A short while later the waitress delivered their orders, and they all got down to the business of consuming too many late-night calories. Shane couldn’t help watching them as he ate. These unique individuals shared something larger than any one of them: the commitment to serve and protect.
With a gesture toward his phone, Shane signaled to Vinnie that his thirty minutes had run out. Instead of stalling, Vinnie stood up from his seat.

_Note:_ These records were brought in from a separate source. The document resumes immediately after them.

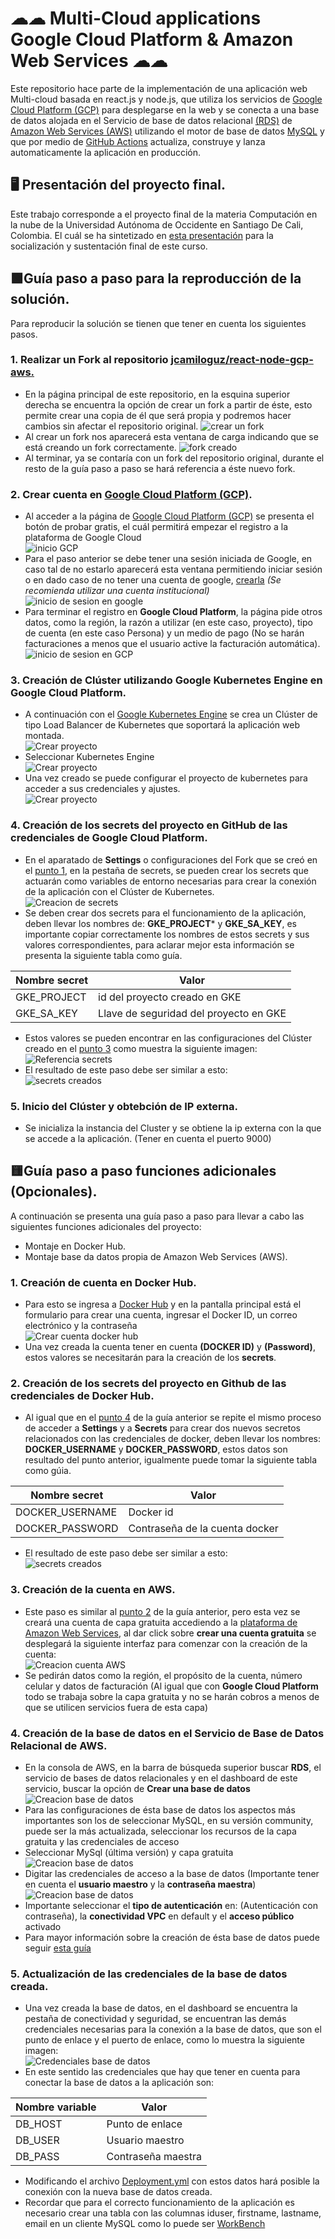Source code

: # ☁☁ Multi-Cloud applications Google Cloud Platform & Amazon Web Services ☁☁
Este repositorio hace parte de la implementación de una aplicación web Multi-cloud basada en react.js y node.js, que utiliza los servicios de 
[Google Cloud Platform (GCP)](https://console.cloud.google.com/getting-started) para desplegarse en la web y se conecta a una base de datos alojada en el Servicio 
de base de datos relacional [(RDS)](https://aws.amazon.com/es/rds/) de [Amazon Web Services (AWS)](https://aws.amazon.com/es/) utilizando el motor de base de datos [MySQL](https://www.mysql.com/)
y que por medio de [GitHub Actions](https://github.com/features/actions) actualiza, construye y lanza automaticamente la aplicación en producción.

## 🖥 Presentación del proyecto final.
Este trabajo corresponde a el proyecto final de la materia Computación en la nube de la Universidad Autónoma de Occidente en Santiago De Cali, Colombia. El cuál se ha sintetizado en [esta presentación](https://docs.google.com/presentation/d/1Ibupk21T4sjfhsxuZKfSIEtkHepSmieqi2aOwjoDo1M/edit?usp=sharing) para la socialización y sustentación final de este curso.
## 🟩Guía paso a paso para la reproducción de la solución.
Para reproducir la solución se tienen que tener en cuenta los siguientes pasos.

### 1. Realizar un Fork al repositorio [jcamiloguz/react-node-gcp-aws.](https://github.com/jcamiloguz/react-node-gcp-aws)
  - En la página principal de este repositorio, en la esquina superior derecha se encuentra la opción de crear un fork a partir de éste, esto permite crear una copia de él que será propia y podremos hacer cambios sin afectar el repositorio original. ![crear un fork](screenshots/Fork_button.png) 
  - Al crear un fork nos aparecerá esta ventana de carga indicando que se está creando un fork correctamente. ![fork creado](screenshots/Fork_state.png)
  - Al terminar, ya se contaría con un fork del repositorio original, durante el resto de la guía paso a paso se hará referencia a éste nuevo fork.
### 2. Crear cuenta en [Google Cloud Platform (GCP)](https://console.cloud.google.com/getting-started).
  - Al acceder a la página de [Google Cloud Platform (GCP)](https://console.cloud.google.com/getting-started) se presenta el botón de probar gratis, el cuál permitirá empezar el registro a la plataforma de Google Cloud 
  <br> ![inicio GCP](screenshots/GCP_start.png)
  - Para el paso anterior se debe tener una sesión iniciada de Google, en caso tal de no estarlo aparecerá esta ventana permitiendo iniciar sesión o en dado caso de no tener una cuenta de google, [crearla](https://accounts.google.com/signup/v2/) _(Se recomienda utilizar una cuenta institucional)_
  <br> ![inicio de sesion en google](screenshots/GCP_login.png)
  - Para terminar el registro en **Google Cloud Platform**, la página pide otros datos, como la región, la razón a utilizar (en este caso, proyecto), tipo de cuenta (en este caso Persona) y un medio de pago (No se harán facturaciones a menos que el usuario active la facturación automática).
  <br> ![inicio de sesion en GCP](screenshots/GCP_login2.png)
### 3. Creación de Clúster utilizando Google Kubernetes Engine en **Google Cloud Platform**.
  - A continuación con el [Google Kubernetes Engine](https://cloud.google.com/kubernetes-engine) se crea un Clúster de tipo Load Balancer de Kubernetes que soportará la aplicación web montada.
<br> ![Crear proyecto](screenshots/gcp_newproject.jpeg)
  - Seleccionar Kubernetes Engine 
<br> ![Crear proyecto](screenshots/kubernetes_engine.jpeg)
  - Una vez creado se puede configurar el proyecto de kubernetes para acceder a sus credenciales y ajustes.
<br> ![Crear proyecto](screenshots/config_project.jpeg)
### 4. Creación de los **secrets** del proyecto en GitHub de las credenciales de Google Cloud Platform.
  - En el aparatado de **Settings** o configuraciones del Fork que se creó en el [punto 1](https://github.com/jcamiloguz/react-node-gcp-aws#1-realizar-un-fork-al-repositorio-jcamiloguzreact-node-gcp-aws), en la pestaña de secrets, se pueden crear los secrets que actuarán como variables de entorno necesarias para crear la conexión de la aplicación con el Clúster de Kubernetes.
  <br> ![Creacion de secrets](screenshots/secrets.png)
  - Se deben crear dos secrets para el funcionamiento de la aplicación, deben llevar los nombres de: **GKE_PROJECT*** y **GKE_SA_KEY**, es importante copiar correctamente los nombres de estos secrets y sus valores correspondientes, para aclarar mejor esta información se presenta la siguiente tabla como guía. 

| Nombre secret | Valor |
| ------------- | ------------- |
| GKE_PROJECT  | id del proyecto creado en GKE  |
| GKE_SA_KEY  | Llave de seguridad del proyecto en GKE   |

  - Estos valores se pueden encontrar en las configuraciones del Clúster creado en el [punto 3](https://github.com/jcamiloguz/react-node-gcp-aws#3-creaci%C3%B3n-de-cl%C3%BAster-utilizando-google-kubernetes-engine-en-google-cloud-platform) como muestra la siguiente imagen:
  <br> ![Referencia secrets](screenshots/project_id.jpeg)
  - El resultado de este paso debe ser similar a esto:
  <br> ![secrets creados](screenshots/secrets_gcp.jpeg)
### 5. Inicio del Clúster y obtebción de IP externa.
  - Se inicializa la instancia del Cluster y se obtiene la ip externa con la que se accede a la aplicación. (Tener en cuenta el puerto 9000)

## 🟨Guía paso a paso funciones adicionales (Opcionales).
A  continuación se presenta una guía paso a paso para llevar a cabo las siguientes funciones adicionales del proyecto:
- Montaje en Docker Hub.
- Montaje base da datos propia de Amazon Web Services (AWS).
### 1. Creación de cuenta en Docker Hub.
- Para esto se ingresa a [Docker Hub](https://hub.docker.com/) y en la pantalla principal está el formulario para crear una cuenta, ingresar el Docker ID, un correo electrónico y la contraseña
<br> ![Crear cuenta docker hub](screenshots/docker_signup.png) 
- Una vez creada la cuenta tener en cuenta **(DOCKER ID)** y **(Password)**, estos valores se necesitarán para la creación de los **secrets**.
### 2. Creación de los **secrets** del proyecto en Github de las credenciales de Docker Hub.
- Al igual que en el [punto 4](https://github.com/jcamiloguz/react-node-gcp-aws#4-creaci%C3%B3n-de-los-secrets-del-proyecto-en-github-de-las-credenciales-de-google-cloud-platform) de la guía anterior se repite el mismo proceso de acceder a **Settings** y a **Secrets** para crear dos nuevos secretos relacionados con las credenciales de docker, deben llevar los nombres: **DOCKER_USERNAME** y **DOCKER_PASSWORD**, estos datos son resultado del punto anterior, igualmente puede tomar la siguiente tabla como gúia. 

| Nombre secret | Valor |
| ------------- | ------------- |
| DOCKER_USERNAME  | Docker id   |
| DOCKER_PASSWORD  | Contraseña de la cuenta docker    |

- El resultado de este paso debe ser similar a esto:
<br> ![secrets creados](screenshots/secrets_docker.jpeg)

### 3. Creación de la cuenta en **AWS**.
- Este paso es similar al [punto 2](https://github.com/jcamiloguz/react-node-gcp-aws#2-crear-cuenta-en-google-cloud-platform-gcp) de la guía anterior, pero esta vez se creará una cuenta de capa gratuita accediendo a la [plataforma de Amazon Web Services](https://www.google.com/aclk?sa=L&ai=DChcSEwjEoeXxpo70AhVCsYYKHQbCDgMYABABGgJ2dQ&ae=2&sig=AOD64_2XCxJ0ut9nQFwPSdHuyIbp_1UHNw&q&adurl&ved=2ahUKEwjs-tzxpo70AhXiTDABHa3LA1UQ0Qx6BAgDEAE), al dar click sobre **crear una cuenta gratuita** se desplegará la siguiente interfaz para comenzar con la creación de la cuenta:
<br> ![Creacion cuenta AWS](screenshots/AWS_Signup.png)
- Se pedirán datos como la región, el propósito de la cuenta, número celular y datos de facturación (Al igual que con **Google Cloud Platform** todo se trabaja sobre la capa gratuita y no se harán cobros a menos de que se utilicen servicios fuera de esta capa)
### 4. Creación de la base de datos en el **Servicio de Base de Datos Relacional** de **AWS**. 
- En la consola de AWS, en la barra de búsqueda superior buscar **RDS**, el servicio de bases de datos relacionales y en el dashboard de este servicio, buscar la opción de **Crear una base de datos**
<br> ![Creacion base de datos](screenshots/rds_create.png)
- Para las configuraciones de ésta base de datos los aspectos más importantes son los de seleccionar MySQL, en su versión community, puede ser la más actualizada, seleccionar los recursos de la capa gratuita y las credenciales de acceso
- Seleccionar MySql (última versión) y capa gratuita
<br> ![Creacion base de datos](screenshots/mysql.png)
- Digitar las credenciales de acceso a la base de datos (Importante tener en cuenta el **usuario maestro** y la **contraseña maestra**)
<br> ![Creacion base de datos](screenshots/credenciales.png)
- Importante seleccionar el **tipo de autenticación** en: (Autenticación con contraseña), la **conectividad VPC** en default y el **acceso público** activado
- Para mayor información sobre la creación de ésta base de datos puede seguir [esta guía](https://aws.amazon.com/es/getting-started/hands-on/create-mysql-db/)
### 5. Actualización de las credenciales de la base de datos creada.
- Una vez creada la base de datos, en el dashboard se encuentra la pestaña de conectividad y seguridad, se encuentran las demás credenciales necesarias para la conexión a la base de datos, que son el punto de enlace y el puerto de enlace, como lo muestra la siguiente imagen:
<br> ![Credenciales base de datos](screenshots/conectividad_db.png)
- En este sentido las credenciales que hay que tener en cuenta para conectar la base de datos a la aplicación son:
 
| Nombre variable | Valor |
| ------------- | ------------- |
| DB_HOST  | Punto de enlace   |
| DB_USER  | Usuario maestro    |
| DB_PASS  | Contraseña maestra   |

- Modificando el archivo [Deployment.yml](deployment.yml) con estos datos hará posible la conexión con la nueva base de datos creada.
- Recordar que para el correcto funcionamiento de la aplicación es necesario crear una tabla con las columnas iduser, firstname, lastname, email en un cliente MySQL como lo puede ser [WorkBench](https://dev.mysql.com/downloads/workbench/)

“I’m gonna call it a night. Days off are exhausting.” He glanced Shane’s way. “You ready to go?”
“I could go, I guess.”
After zipping his coat, Shane backed away from the table, waved and started toward the door. He wouldn’t think about not being able to work with these people again, of losing a family built on mutual respect and shared risk. He would have to find his way back to this work and these people, just like Ben had. And he would look at these past few months as more a temporary detour than a permanent road closure.
“SO WE MEET AGAIN.”
A startled sound escaped Natalie’s throat as she froze in front of the closed curtain. She didn’t need to see the spoked wheel and the running shoes beneath to identify the voice that filtered out like a sneaky caress from the base of her neck to her tailbone, but she peeked anyway.